SUPPLIED INFORMATION —
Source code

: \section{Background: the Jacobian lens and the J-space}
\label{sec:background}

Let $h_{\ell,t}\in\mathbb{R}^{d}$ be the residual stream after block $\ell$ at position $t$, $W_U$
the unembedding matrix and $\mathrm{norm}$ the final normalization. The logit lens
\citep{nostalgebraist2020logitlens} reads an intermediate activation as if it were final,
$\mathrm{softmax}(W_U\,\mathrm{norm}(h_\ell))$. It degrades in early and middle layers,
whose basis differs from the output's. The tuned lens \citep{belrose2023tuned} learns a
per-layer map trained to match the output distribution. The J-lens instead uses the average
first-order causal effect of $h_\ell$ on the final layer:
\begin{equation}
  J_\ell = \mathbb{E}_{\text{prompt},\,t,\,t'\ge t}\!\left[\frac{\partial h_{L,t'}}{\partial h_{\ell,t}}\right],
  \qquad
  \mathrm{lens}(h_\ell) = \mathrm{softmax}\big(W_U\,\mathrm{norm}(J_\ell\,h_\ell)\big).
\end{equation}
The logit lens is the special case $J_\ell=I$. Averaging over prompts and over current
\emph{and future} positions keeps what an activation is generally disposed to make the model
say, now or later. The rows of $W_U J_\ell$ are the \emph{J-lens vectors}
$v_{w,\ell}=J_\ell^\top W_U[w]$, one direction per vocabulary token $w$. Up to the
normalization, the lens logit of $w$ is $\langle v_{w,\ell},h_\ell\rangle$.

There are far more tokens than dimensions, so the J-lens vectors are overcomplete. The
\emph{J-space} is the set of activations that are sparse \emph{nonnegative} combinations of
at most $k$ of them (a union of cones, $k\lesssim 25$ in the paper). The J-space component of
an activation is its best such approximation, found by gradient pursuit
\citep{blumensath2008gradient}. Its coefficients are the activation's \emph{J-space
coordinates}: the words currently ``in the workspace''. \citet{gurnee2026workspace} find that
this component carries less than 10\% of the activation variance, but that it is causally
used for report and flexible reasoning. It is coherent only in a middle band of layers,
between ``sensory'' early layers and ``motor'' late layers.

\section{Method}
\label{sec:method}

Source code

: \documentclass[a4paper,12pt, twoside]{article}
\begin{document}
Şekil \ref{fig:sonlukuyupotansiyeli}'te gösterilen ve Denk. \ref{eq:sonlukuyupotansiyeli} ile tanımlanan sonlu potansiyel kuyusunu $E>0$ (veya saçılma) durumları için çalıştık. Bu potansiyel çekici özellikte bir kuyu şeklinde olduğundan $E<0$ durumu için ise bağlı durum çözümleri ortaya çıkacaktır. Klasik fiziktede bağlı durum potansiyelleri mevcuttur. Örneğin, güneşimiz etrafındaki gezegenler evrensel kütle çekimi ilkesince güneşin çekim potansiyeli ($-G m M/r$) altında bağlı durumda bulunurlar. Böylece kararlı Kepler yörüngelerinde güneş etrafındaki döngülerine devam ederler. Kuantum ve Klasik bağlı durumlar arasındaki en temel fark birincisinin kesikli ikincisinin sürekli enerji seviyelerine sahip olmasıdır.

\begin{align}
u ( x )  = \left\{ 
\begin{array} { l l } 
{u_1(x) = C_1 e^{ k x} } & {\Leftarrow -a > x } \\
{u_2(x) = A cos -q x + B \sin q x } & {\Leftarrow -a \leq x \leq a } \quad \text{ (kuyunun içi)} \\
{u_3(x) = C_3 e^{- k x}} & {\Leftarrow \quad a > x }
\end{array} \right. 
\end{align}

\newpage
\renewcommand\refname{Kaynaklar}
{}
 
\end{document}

ASSIGNMENT — Above are some records; copy each line there that contains "mathbb".

RESPONSE —
Let $h_{\ell,t}\in\mathbb{R}^{d}$ be the residual stream after block $\ell$ at position $t$, $W_U$
  J_\ell = \mathbb{E}_{\text{prompt},\,t,\,t'\ge t}\!\left[\frac{\partial h_{L,t'}}{\partial h_{\ell,t}}\right],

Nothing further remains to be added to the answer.